We found that pea COLa showed two significant differences in comparison with Arabidopsis CO, raising the question of whether COLa is the functional equivalent of CO. First, the expression pattern of pea COLa is more similar to Arabidopsis COL1/COL2 than to CO. Second, the altered regulation of FTL in late1 mutants is not reflected in any substantial difference in transcriptional regulation of COLa, in contrast to Arabidopsis, where CO expression in gi mutants is dramatically reduced throughout the daily cycle (Suárez-López et al., 2001; Mizoguchi et al., 2005). One obvious interpretation of these differences is that COLa is not the functional equivalent of Arabidopsis CO and that this role is played by another as yet unidentified group Ia COL gene. Although we have not yet exhaustively characterized the COL gene family in pea, COLa was the only group Ia COL gene isolated using several different isolation approaches in three different labs and is the only one represented in legume EST and genomic databases. However, given that sequencing of the Medicago and Lotus genomes is not yet complete and that CO is expressed at only a very low level in Arabidopsis (Putterill et al., 1995), it remains a possibility that another CO/COL1/COL2-like gene could still be present in pea and these other model legumes.

However, another possibility is that LATE1 regulation of FTL does not depend on COLa or on any CO-like gene. In addition to the CO-dependent role of Arabidopsis GI in regulation of FT, a CO-independent role in regulation of FT has also been proposed (Mizoguchi et al., 2005), and it may be that a comparable mechanism predominates in pea. A third possibility is that LATE1 may act through COLa to regulate FTL, but this is achieved either through relatively subtle changes in the transcriptional rhythm of COLa or predominantly through posttranscriptional control. In Arabidopsis, both transcriptional and posttranscriptional control of CO protein abundance have been demonstrated (Valverde et al., 2004; Imaizumi et al., 2005), and, once again, it may be that a similar photoreceptor-dependent posttranscriptional control predominates in pea.
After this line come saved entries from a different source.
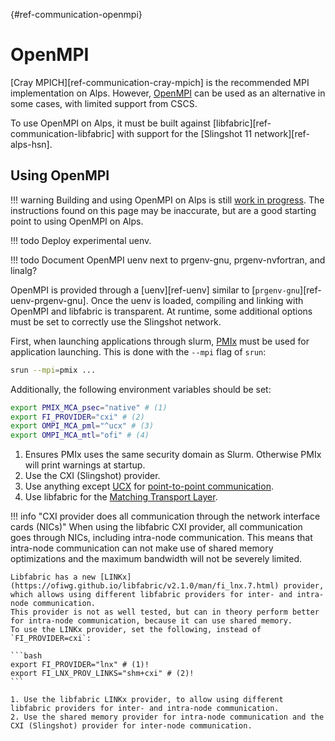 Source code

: [](){#ref-communication-openmpi}
# OpenMPI

[Cray MPICH][ref-communication-cray-mpich] is the recommended MPI implementation on Alps.
However, [OpenMPI](https://www.open-mpi.org/) can be used as an alternative in some cases, with limited support from CSCS.

To use OpenMPI on Alps, it must be built against [libfabric][ref-communication-libfabric] with support for the [Slingshot 11 network][ref-alps-hsn].

## Using OpenMPI

!!! warning
    Building and using OpenMPI on Alps is still [work in progress](https://eth-cscs.github.io/cray-network-stack/).
    The instructions found on this page may be inaccurate, but are a good starting point to using OpenMPI on Alps.

!!! todo
    Deploy experimental uenv.

!!! todo
    Document OpenMPI uenv next to prgenv-gnu, prgenv-nvfortran, and linalg?

OpenMPI is provided through a [uenv][ref-uenv] similar to [`prgenv-gnu`][ref-uenv-prgenv-gnu].
Once the uenv is loaded, compiling and linking with OpenMPI and libfabric is transparent.
At runtime, some additional options must be set to correctly use the Slingshot network.

First, when launching applications through slurm, [PMIx](https://pmix.github.com) must be used for application launching.
This is done with the `--mpi` flag of `srun`:
```bash
srun --mpi=pmix ...
```

Additionally, the following environment variables should be set:
```bash
export PMIX_MCA_psec="native" # (1)
export FI_PROVIDER="cxi" # (2)
export OMPI_MCA_pml="^ucx" # (3)
export OMPI_MCA_mtl="ofi" # (4)
```

1. Ensures PMIx uses the same security domain as Slurm. Otherwise PMIx will print warnings at startup.
2. Use the CXI (Slingshot) provider.
3. Use anything except [UCX](https://openucx.org/documentation/) for [point-to-point communication](https://docs.open-mpi.org/en/v5.0.x/mca.html#selecting-which-open-mpi-components-are-used-at-run-time).
4. Use libfabric for the [Matching Transport Layer](https://docs.open-mpi.org/en/v5.0.x/mca.html#frameworks).

!!! info "CXI provider does all communication through the network interface cards (NICs)"
    When using the libfabric CXI provider, all communication goes through NICs, including intra-node communication.
    This means that intra-node communication can not make use of shared memory optimizations and the maximum bandwidth will not be severely limited.

    Libfabric has a new [LINKx](https://ofiwg.github.io/libfabric/v2.1.0/man/fi_lnx.7.html) provider, which allows using different libfabric providers for inter- and intra-node communication.
    This provider is not as well tested, but can in theory perform better for intra-node communication, because it can use shared memory.
    To use the LINKx provider, set the following, instead of `FI_PROVIDER=cxi`:

    ```bash
    export FI_PROVIDER="lnx" # (1)!
    export FI_LNX_PROV_LINKS="shm+cxi" # (2)!
    ```

    1. Use the libfabric LINKx provider, to allow using different libfabric providers for inter- and intra-node communication.
    2. Use the shared memory provider for intra-node communication and the CXI (Slingshot) provider for inter-node communication.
Discrimination among these possibilities and direct testing of a role for COLa in the transduction of LATE1 signals to FTL clearly awaits the thorough characterization of the subclade of group Ia COL genes in pea and/or other related model legumes, an investigation of COLa protein regulation, and the isolation of appropriate mutants.
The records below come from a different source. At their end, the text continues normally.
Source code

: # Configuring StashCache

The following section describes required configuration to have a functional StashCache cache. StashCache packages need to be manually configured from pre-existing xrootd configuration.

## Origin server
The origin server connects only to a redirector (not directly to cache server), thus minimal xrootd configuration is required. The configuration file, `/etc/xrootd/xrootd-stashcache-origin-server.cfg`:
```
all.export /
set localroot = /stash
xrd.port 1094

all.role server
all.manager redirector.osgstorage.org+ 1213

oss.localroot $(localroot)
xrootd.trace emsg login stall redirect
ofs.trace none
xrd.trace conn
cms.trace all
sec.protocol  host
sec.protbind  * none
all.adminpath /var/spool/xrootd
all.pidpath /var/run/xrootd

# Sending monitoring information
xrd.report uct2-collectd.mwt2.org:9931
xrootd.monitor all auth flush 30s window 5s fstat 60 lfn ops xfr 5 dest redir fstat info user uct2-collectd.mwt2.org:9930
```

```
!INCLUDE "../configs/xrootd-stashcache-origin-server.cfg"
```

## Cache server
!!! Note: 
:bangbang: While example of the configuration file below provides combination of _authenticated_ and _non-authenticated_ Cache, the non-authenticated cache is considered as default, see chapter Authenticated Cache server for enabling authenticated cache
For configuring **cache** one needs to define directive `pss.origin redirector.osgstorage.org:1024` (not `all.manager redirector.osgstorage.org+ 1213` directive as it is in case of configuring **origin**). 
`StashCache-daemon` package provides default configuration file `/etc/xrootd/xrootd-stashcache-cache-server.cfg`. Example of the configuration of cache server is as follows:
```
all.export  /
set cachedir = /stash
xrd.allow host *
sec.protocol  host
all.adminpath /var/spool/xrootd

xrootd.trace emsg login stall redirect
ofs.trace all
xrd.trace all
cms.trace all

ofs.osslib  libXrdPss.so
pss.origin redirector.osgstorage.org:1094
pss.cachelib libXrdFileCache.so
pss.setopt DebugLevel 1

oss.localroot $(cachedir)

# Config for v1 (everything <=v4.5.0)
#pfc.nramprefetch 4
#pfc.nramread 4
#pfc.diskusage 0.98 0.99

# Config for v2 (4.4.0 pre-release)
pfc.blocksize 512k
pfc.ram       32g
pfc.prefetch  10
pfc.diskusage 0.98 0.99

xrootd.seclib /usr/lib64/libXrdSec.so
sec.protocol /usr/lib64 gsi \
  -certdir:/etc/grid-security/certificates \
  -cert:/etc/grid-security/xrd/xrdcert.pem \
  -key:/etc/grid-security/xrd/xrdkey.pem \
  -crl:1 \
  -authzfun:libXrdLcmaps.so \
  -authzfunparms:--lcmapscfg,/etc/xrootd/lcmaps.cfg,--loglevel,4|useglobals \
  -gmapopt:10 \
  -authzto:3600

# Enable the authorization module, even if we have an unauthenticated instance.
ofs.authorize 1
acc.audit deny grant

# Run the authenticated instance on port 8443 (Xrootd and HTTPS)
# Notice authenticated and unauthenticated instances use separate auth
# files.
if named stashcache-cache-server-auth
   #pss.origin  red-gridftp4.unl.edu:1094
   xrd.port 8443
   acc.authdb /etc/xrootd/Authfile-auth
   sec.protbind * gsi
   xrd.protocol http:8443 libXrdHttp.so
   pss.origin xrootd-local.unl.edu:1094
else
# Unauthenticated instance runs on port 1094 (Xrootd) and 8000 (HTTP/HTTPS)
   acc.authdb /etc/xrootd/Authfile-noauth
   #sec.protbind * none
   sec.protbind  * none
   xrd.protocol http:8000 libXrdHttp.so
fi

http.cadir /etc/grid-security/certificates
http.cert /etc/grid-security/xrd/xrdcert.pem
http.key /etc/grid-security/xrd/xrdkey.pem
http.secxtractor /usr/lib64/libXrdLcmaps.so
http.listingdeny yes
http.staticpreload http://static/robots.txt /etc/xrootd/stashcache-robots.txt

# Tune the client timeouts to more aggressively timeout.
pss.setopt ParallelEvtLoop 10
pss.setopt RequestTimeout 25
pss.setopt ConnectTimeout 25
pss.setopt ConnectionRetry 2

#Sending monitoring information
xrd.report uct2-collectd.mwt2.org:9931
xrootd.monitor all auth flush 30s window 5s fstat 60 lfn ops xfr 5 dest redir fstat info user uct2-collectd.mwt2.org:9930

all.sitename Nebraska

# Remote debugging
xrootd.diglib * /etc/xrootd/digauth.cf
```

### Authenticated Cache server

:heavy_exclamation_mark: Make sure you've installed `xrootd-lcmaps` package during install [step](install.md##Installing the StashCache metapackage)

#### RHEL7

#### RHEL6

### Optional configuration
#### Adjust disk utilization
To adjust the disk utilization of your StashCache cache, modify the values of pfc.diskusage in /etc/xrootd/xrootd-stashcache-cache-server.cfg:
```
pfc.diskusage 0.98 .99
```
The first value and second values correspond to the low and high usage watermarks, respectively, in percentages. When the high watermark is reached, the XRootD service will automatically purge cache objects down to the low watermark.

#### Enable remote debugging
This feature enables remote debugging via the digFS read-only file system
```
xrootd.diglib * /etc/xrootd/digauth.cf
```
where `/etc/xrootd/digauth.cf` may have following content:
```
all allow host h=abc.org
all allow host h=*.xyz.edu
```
Roles of LATE1 in Regulation of Mobile Flowering Signals

The clear promotion of flowering in late1 mutants grafted onto leafy wild-type stocks and the absence of significant inhibition of flowering in the reciprocal (wild type on late1) graft combination (Fig. 6C) provides strong evidence that the induction of flowering in pea by LD is primarily achieved through the action of a mobile flowering stimulus. The effects of photoperiod on flowering in pea have previously been interpreted in terms of a mobile inhibitor of flowering (Murfet, 1971a; Murfet, 1985; Reid et al., 1996). However, these earlier studies mostly used epicotyl-epicotyl grafts in which the stock (donor) material possessed no true leaves or other photosynthetic tissue, a grafting system not ideal for studying the interaction between processes in the leaves and apex. It is also of note that other early studies in pea proposed a floral stimulus as the main mobile signal mediating the photoperiod response (Haupt, 1969). Our result does not exclude the existence of a separate inhibitor of flowering but does indicate that, if present, this inhibitor plays only a very minor role in regulating flowering or has targets that are upstream of LATE1.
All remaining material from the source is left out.